Copy each line of the records exactly, stopping only after the line that contains "memoize the results" has been written, and leave pictures out.
# # # # #
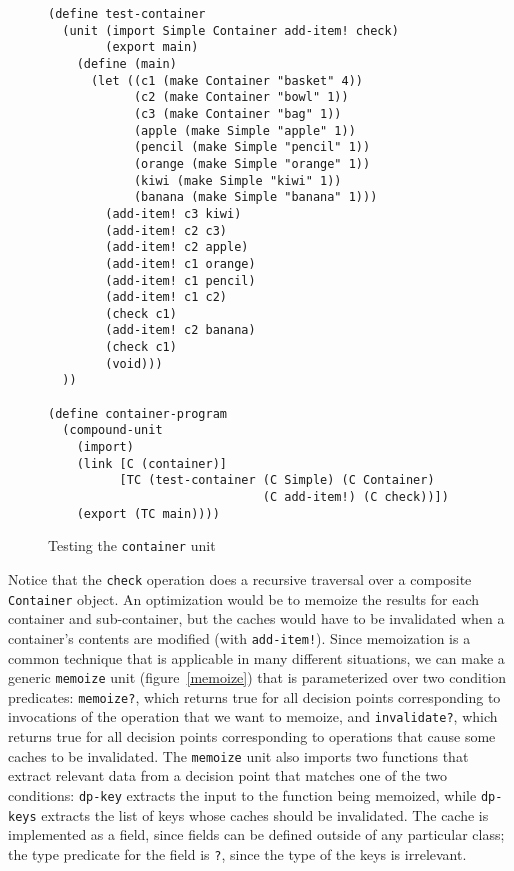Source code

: \documentclass{article}
\newcommand{\code}[1]{\texttt{#1}}
\begin{document}
\begin{figure}
\caption{Testing the \code{container} unit}
\label{test-container}
\begin{verbatim}
(define test-container
  (unit (import Simple Container add-item! check)
        (export main)
    (define (main)
      (let ((c1 (make Container "basket" 4))
            (c2 (make Container "bowl" 1))
            (c3 (make Container "bag" 1))
            (apple (make Simple "apple" 1))
            (pencil (make Simple "pencil" 1))
            (orange (make Simple "orange" 1))
            (kiwi (make Simple "kiwi" 1))
            (banana (make Simple "banana" 1)))
        (add-item! c3 kiwi)
        (add-item! c2 c3)
        (add-item! c2 apple)
        (add-item! c1 orange)
        (add-item! c1 pencil)
        (add-item! c1 c2)
        (check c1)
        (add-item! c2 banana)
        (check c1)
        (void)))
  ))

(define container-program
  (compound-unit
    (import)
    (link [C (container)]
          [TC (test-container (C Simple) (C Container)
                              (C add-item!) (C check))])
    (export (TC main))))
\end{verbatim}
\end{figure}

\pagebreak

Notice that the \code{check} operation does a recursive traversal over
a composite \code{Container} object.  An optimization would be to
memoize the results for each container and sub-container, but the
caches would have to be invalidated when a container's contents are
modified (with \code{add-item!}).  Since memoization is a common
technique that is applicable in many different situations, we can make
a generic \code{memoize} unit (figure~\ref{memoize}) that is
parameterized over two condition predicates: \code{memoize?}, which
returns true for all decision points corresponding to invocations of
the operation that we want to memoize, and \code{invalidate?}, which
returns true for all decision points corresponding to operations that
cause some caches to be invalidated.  The \code{memoize} unit also
imports two functions that extract relevant data from a decision point
that matches one of the two conditions: \code{dp-key} extracts the
input to the function being memoized, while \code{dp-keys} extracts
the list of keys whose caches should be invalidated.  The cache is
implemented as a field, since fields can be defined outside of any
particular class; the type predicate for the field is \code{?}, since
the type of the keys is irrelevant.
\end{document}
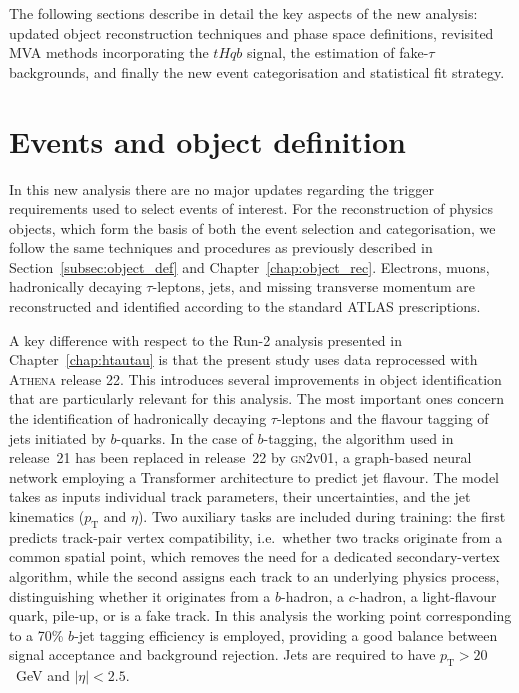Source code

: The following sections describe in detail the key aspects of the new analysis: updated object reconstruction techniques and phase space definitions, revisited MVA methods incorporating the $tHqb$ signal, the estimation of fake-$\tau$ backgrounds, and finally the new event categorisation and statistical fit strategy.


\section{Events and object definition}

In this new analysis there are no major updates regarding the trigger requirements used to select events of interest. For the reconstruction of physics objects, which form the basis of both the event selection and categorisation, we follow the same techniques and procedures as previously described in Section~\ref{subsec:object_def} and Chapter~\ref{chap:object_rec}. Electrons, muons, hadronically decaying $\tau$-leptons, jets, and missing transverse momentum are reconstructed and identified according to the standard ATLAS prescriptions.

A key difference with respect to the Run-2 analysis presented in Chapter~\ref{chap:htautau} is that the present study uses data reprocessed with \textsc{Athena} release 22. This introduces several improvements in object identification that are particularly relevant for this analysis. The most important ones concern the identification of hadronically decaying $\tau$-leptons and the flavour tagging of jets initiated by $b$-quarks. In the case of $b$-tagging, the algorithm used in release~21 has been replaced in release~22 by \textsc{gn2v01}, a graph-based neural network employing a Transformer architecture to predict jet flavour. The model takes as inputs individual track parameters, their uncertainties, and the jet kinematics ($p_{\mathrm{T}}$ and $\eta$). Two auxiliary tasks are included during training: the first predicts track-pair vertex compatibility, i.e.\ whether two tracks originate from a common spatial point, which removes the need for a dedicated secondary-vertex algorithm, while the second assigns each track to an underlying physics process, distinguishing whether it originates from a $b$-hadron, a $c$-hadron, a light-flavour quark, pile-up, or is a fake track. In this analysis the working point corresponding to a 70\% $b$-jet tagging efficiency is employed, providing a good balance between signal acceptance and background rejection. Jets are required to have $p_{\mathrm{T}}>20$~GeV and $|\eta|<2.5$.

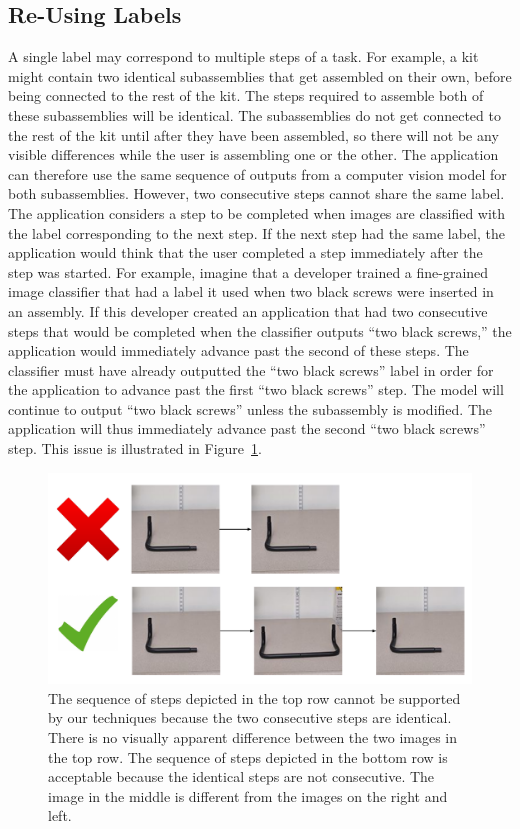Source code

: \subsection{Re-Using Labels}

A single label may correspond to multiple steps of a task.
For example, a kit might contain two identical subassemblies that get assembled
on their own, before being connected to the rest of the kit.
The steps required to assemble both of these subassemblies will be identical.
The subassemblies do not get connected to the rest of the kit until after they
have been assembled, so there will not be any visible differences while the user
is assembling one or the other.
The application can therefore use the same sequence of outputs from a computer
vision model for both subassemblies.
However, two consecutive steps cannot share the same label.
The application considers a step to be completed when images are classified with
the label corresponding to the next step.
If the next step had the same label, the application would think that the user
completed a step immediately after the step was started.
For example, imagine that a developer trained a fine-grained image classifier
that had a label it used when two black screws were inserted in an assembly.
If this developer created an application that had two consecutive steps that
would be completed when the classifier outputs ``two black screws,'' the
application would immediately advance past the second of these steps.
The classifier must have already outputted the ``two black screws'' label in
order for the application to advance past the first ``two black screws'' step.
The model will continue to output ``two black screws'' unless the subassembly is
modified.
The application will thus immediately advance past the second
``two black screws'' step.
This issue is illustrated in Figure~\ref{fig:consec_step}.

\begin{figure}
  \includegraphics[width=\columnwidth]{figures/consec_step.pdf}
  \caption{
    The sequence of steps depicted in the top row cannot be supported by our
    techniques because the two consecutive steps are identical.
    There is no visually apparent difference between the two images in the top
    row.
    The sequence of steps depicted in the bottom row is acceptable because the
    identical steps are not consecutive.
    The image in the middle is different from the images on the right and left.
  }\label{fig:consec_step}
\end{figure}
# # # # #
→ **ANSWER SECTION**:
Source code

: \documentclass{article}
\newcommand{\code}[1]{\texttt{#1}}
\begin{document}
\begin{figure}
\caption{Testing the \code{container} unit}
\label{test-container}
\begin{verbatim}
(define test-container
  (unit (import Simple Container add-item! check)
        (export main)
    (define (main)
      (let ((c1 (make Container "basket" 4))
            (c2 (make Container "bowl" 1))
            (c3 (make Container "bag" 1))
            (apple (make Simple "apple" 1))
            (pencil (make Simple "pencil" 1))
            (orange (make Simple "orange" 1))
            (kiwi (make Simple "kiwi" 1))
            (banana (make Simple "banana" 1)))
        (add-item! c3 kiwi)
        (add-item! c2 c3)
        (add-item! c2 apple)
        (add-item! c1 orange)
        (add-item! c1 pencil)
        (add-item! c1 c2)
        (check c1)
        (add-item! c2 banana)
        (check c1)
        (void)))
  ))

(define container-program
  (compound-unit
    (import)
    (link [C (container)]
          [TC (test-container (C Simple) (C Container)
                              (C add-item!) (C check))])
    (export (TC main))))
\end{verbatim}
\end{figure}

\pagebreak

Notice that the \code{check} operation does a recursive traversal over
a composite \code{Container} object.  An optimization would be to
memoize the results for each container and sub-container, but the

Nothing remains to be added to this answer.